Vermont Hydroponic Venture Emerges Out of Barroom Conversation, and a Desire to Grow Year-round
October 25, 2016 | Pamela Hunt

Partners David Hartshorn (left) and John Farr (right) of Waitsfield, VT-based Green Mountain Harvest Hydroponics. Photo courtesy of Green Mountain Harvest Hydroponics.
Like many great plans, Vermont’s Green Mountain Harvest Hydroponics operation began as a barroom conversation among friends. In the early 1990s farmer David Hartshorn and his now business partners, brothers John and Ted Farr, sat around discussing their dream of building a greenhouse to enable them to grow produce year-round. At the time, though, the energy costs required to bring the project online were so prohibitive that they tabled the idea.
Approximately twenty years later, though, the timing was right. In 2013, with a loan procured from the Vermont Economic Development Authority, Hartshorn and the Farrs launched Green Mountain Harvest Hydroponics (GMHH) in Waitsfield, Vermont.
With money from the loan, they purchased a used greenhouse from a flower grower in Colorado along with some Dutch-manufactured grow lights.
GMHH’s first year in business was a little rough, and involved market testing and heavy experimentation.
“We started out growing everything to see what would work,” Hartshorn says.

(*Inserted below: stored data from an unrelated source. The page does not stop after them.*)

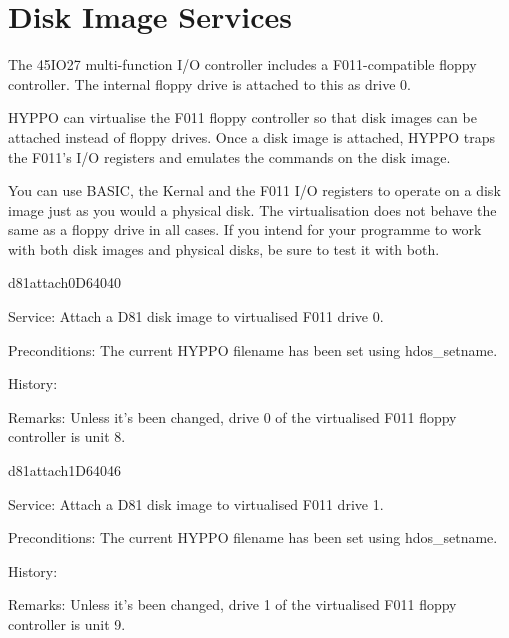 \newpage
\section{Disk Image Services}

The 45IO27 multi-function I/O controller includes a F011-compatible floppy
controller. The internal floppy drive is attached to this as drive 0.

HYPPO can virtualise the F011 floppy controller so that disk images
can be attached instead of floppy drives. Once a disk image is attached,
HYPPO traps the F011's I/O registers and emulates the commands on the disk
image.

You can use BASIC, the Kernal and the F011 I/O registers to operate on a disk
image just as you would a physical disk. The virtualisation does not behave the
same as a floppy drive in all cases. If you intend for your programme to work
with both disk images and physical disks, be sure to test it with both.


\begin{hyppotrap}{d81attach0}{D640}{40}
\item [Service:]
  Attach a D81 disk image to virtualised F011 drive 0.
\item [Preconditions:]
  The current HYPPO filename has been set using hdos\_setname.
\item [History:]
\item [Remarks:]
  Unless it's been changed, drive 0 of the virtualised F011 floppy controller is
  unit 8.
\end{hyppotrap}


\newpage
\begin{hyppotrap}{d81attach1}{D640}{46}
\item [Service:]
  Attach a D81 disk image to virtualised F011 drive 1.
\item [Preconditions:]
  The current HYPPO filename has been set using hdos\_setname.
\item [History:]
\item [Remarks:]
  Unless it's been changed, drive 1 of the virtualised F011 floppy controller is
  unit 9.
\end{hyppotrap}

The Boston lettuce did not grow well, the romaine was spindly, and kale, the darling leaf du jour, didn’t flourish. GMHH also grew a selection of herbs, but found that only basil yielded a large enough return.
Hartshorn and his partner learned a lot that first year, and decided to refine and pare down GMHH’s crop offering to focus on the herbs and vegetables that the market desired—basil, watercress, and summer crisp lettuce. When GMHH introduced mixed salad greens to its growing trays, the farm’s team realized that it had found a winner.
GMHH’s produce soon found its way onto the shelves of local Vermont grocery store including Healthy Living, City Market, and Hannaford; but it was an account with Whole Foods Market in Boston that really enabled the company to grow.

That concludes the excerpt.